A grande maioria dos portos brasileiros, inclusive o de Santos, enfrenta dois grandes gargalos. Um está relacionado à infraestrutura – a falta de dragagem – e o outro, à administração – um modelo de gestão marcado por decisões centralizadas em Brasília e falta de agilidade.

Para solucionar estes problemas, a resposta passa por garantir uma maior autonomia administrativa aos complexos portuários e ampliar a participação da iniciativa privada e do poder local em seu desenvolvimento. A análise é do consultor em Logística Portuária e professor da Faculdade de Ciências Administrativas, Comerciais, Contábeis e Econômicas, da Universidade Metropolitana de Santos (Unimes), Rafael Alves Pedrosa, e tem como base a pesquisa que realizou nos últimos anos e que deu origem ao livro Os Portos que Movimentam o Brasil – Da Infraestrutura à Participação na Economia. A obra, organizada por ele e escrita ao lado de pesquisadores da região, será lançada na noite desta segunda-feira (9), na Unimes.

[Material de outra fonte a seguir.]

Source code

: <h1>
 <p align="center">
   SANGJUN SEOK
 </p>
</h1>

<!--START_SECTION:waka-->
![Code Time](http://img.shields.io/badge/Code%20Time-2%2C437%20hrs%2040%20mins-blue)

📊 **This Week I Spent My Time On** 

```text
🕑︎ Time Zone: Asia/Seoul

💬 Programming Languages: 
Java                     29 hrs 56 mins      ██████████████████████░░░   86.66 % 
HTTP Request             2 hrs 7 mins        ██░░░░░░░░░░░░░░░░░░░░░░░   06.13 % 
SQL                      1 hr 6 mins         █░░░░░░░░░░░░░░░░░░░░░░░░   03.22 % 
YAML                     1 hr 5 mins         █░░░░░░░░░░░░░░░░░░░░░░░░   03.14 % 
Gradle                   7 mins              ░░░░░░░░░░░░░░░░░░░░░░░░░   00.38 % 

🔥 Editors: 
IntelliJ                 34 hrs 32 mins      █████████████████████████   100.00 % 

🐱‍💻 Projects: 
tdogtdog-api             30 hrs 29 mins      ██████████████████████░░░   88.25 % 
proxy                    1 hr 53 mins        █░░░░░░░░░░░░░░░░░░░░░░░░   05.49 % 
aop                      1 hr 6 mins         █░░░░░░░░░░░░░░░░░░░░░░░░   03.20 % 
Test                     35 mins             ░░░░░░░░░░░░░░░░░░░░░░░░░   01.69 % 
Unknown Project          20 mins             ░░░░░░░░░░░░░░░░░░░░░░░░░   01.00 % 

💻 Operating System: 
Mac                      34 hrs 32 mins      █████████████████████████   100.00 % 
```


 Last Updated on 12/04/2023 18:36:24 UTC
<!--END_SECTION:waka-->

Em entrevista a A Tribuna, ele fala sobre esse trabalho, o atual cenário do setor e por que a solução para esses desafios passa pela união de empresas e da comunidade portuária. Confira os principais trechos a seguir.

Professor, em seu livro Os Portos que Movimentam o Brasil, o sr. analisou a infraestrutura e o papel comercial dos dez principais complexos do País. Quais os maiores desafios enfrentados hoje por esses portos?

Os maiores gargalos que nós temos no sistema portuário brasileiro, hoje, estão ligados à infraestrutura. Não propriamente nos portos, que, em alguns casos, já dispõem de uma infraestrutura equiparada com o que há de melhor no mercado mundial. Exemplo disso é Santos, que conta hoje com grande parte de seus terminais, se não a totalidade, com tecnologia de ponta. Mas o desempenho máximo dessa tecnologia não é atingido por uma questão de infraestrutura, que está relacionada à questão da gestão.

O que especificamente é essa questão de infraestrutura?

Dois aspectos chamam a atenção em pelo menos nove desses portos aí – como uma única exceção eu coloco Itajaí (SC). Um deles é a dragagem, que é um problema portuário nacional. Há a falta de dragagem de manutenção em alguns casos e, em outros, a de aprofundamento. Em Santos, a gente ainda tem um cenário mais complexo, pois fizemos o aprofundamento e, pela falta de manutenção, chegamos a perder a profundidade obtida. Mas isso é um problema nacional. Dispomos muitas vezes de terminais com infraestrutura e capacidade para operar em um nível muito mais alto, mas eles não conseguem receber embarcações que vão atender essa possibilidade. Depois da Lei de Modernização dos Portos, os terminais passaram a receber mais investimentos, contudo os portos em si não acompanharam o nível de investimento, tanto nos acessos para o mar como nos acessos terrestres. E isso criou uma disparidade muito grande e uma insatisfação muito grande no empresariado.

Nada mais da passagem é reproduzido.